__EXCERPTED RECORDS__:

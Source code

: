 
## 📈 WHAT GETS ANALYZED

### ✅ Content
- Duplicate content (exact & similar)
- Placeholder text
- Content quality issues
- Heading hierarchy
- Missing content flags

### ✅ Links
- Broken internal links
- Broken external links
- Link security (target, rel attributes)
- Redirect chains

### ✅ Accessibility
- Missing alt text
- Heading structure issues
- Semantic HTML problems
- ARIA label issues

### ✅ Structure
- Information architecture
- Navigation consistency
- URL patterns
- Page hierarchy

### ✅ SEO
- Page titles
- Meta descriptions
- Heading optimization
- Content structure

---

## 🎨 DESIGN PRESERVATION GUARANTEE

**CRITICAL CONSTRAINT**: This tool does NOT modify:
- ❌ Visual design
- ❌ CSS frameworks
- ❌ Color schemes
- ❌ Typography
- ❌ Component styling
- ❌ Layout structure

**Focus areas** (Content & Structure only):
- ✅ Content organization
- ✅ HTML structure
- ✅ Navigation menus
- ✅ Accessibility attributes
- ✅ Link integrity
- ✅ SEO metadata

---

* * *

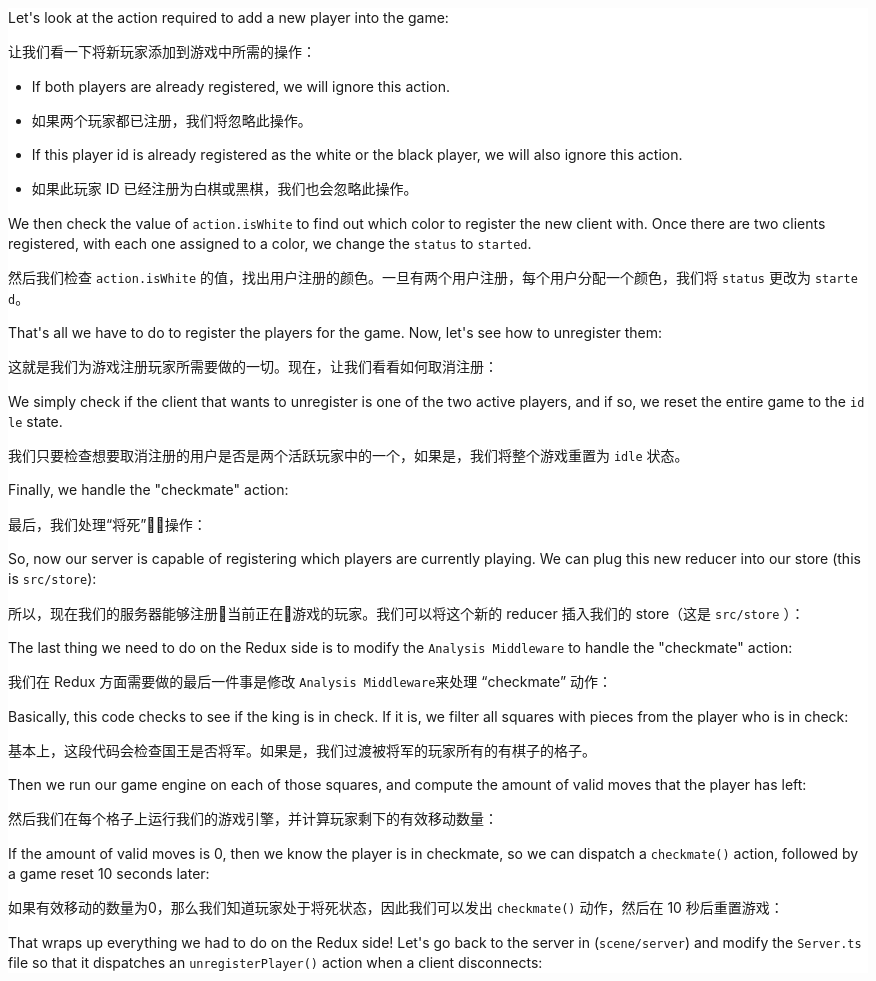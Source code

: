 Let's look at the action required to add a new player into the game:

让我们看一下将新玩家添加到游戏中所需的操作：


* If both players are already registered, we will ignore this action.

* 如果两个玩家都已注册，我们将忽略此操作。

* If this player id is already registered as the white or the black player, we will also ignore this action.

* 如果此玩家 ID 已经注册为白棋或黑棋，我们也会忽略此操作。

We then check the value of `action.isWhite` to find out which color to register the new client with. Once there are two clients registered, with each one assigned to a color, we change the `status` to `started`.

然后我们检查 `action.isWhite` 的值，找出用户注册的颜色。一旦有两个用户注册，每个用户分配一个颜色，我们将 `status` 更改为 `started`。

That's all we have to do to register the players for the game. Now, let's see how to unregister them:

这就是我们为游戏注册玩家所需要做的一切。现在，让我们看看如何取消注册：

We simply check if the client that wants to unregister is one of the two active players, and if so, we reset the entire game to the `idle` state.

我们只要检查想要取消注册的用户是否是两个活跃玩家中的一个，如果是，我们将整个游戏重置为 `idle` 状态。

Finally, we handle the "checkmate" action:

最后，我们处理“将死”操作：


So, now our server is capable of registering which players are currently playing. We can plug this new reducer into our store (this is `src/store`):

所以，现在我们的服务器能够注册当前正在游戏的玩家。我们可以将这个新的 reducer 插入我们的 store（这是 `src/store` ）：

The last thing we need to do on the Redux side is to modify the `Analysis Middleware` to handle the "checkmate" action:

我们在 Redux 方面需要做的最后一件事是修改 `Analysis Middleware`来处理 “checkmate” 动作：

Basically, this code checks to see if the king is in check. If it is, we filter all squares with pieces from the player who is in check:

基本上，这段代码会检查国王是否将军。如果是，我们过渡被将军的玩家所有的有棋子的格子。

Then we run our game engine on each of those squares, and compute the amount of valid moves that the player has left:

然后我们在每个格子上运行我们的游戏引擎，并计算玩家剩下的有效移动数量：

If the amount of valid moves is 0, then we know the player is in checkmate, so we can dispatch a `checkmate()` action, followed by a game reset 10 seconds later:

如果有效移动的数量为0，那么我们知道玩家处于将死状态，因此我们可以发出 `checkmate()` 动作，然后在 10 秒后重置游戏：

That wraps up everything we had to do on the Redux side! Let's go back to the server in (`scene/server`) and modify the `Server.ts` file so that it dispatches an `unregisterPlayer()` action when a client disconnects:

--

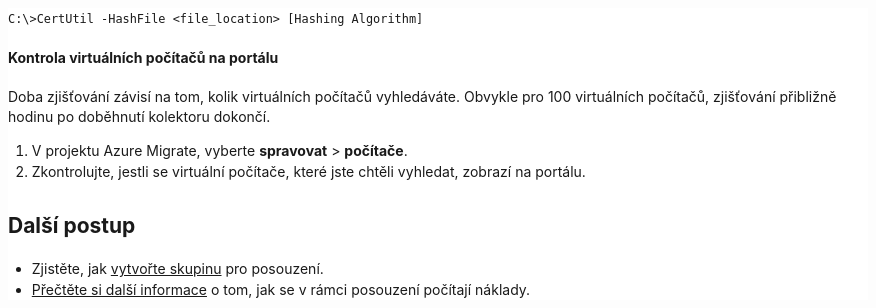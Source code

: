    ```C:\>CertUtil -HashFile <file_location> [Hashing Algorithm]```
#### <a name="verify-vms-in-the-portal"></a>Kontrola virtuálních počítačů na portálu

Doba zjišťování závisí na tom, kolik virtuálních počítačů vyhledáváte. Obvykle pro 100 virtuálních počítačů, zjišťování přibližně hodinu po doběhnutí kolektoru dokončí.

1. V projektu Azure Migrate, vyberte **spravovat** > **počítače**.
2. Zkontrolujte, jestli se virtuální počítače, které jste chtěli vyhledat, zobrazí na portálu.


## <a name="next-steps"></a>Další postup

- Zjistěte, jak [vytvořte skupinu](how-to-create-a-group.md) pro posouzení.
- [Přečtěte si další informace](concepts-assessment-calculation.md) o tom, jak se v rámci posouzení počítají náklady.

__PROBLEM DETAILS__: Look over the entries above and tally the lines containing the string "portálu"; the answer is that total only.

__FINAL ANSWER__: 2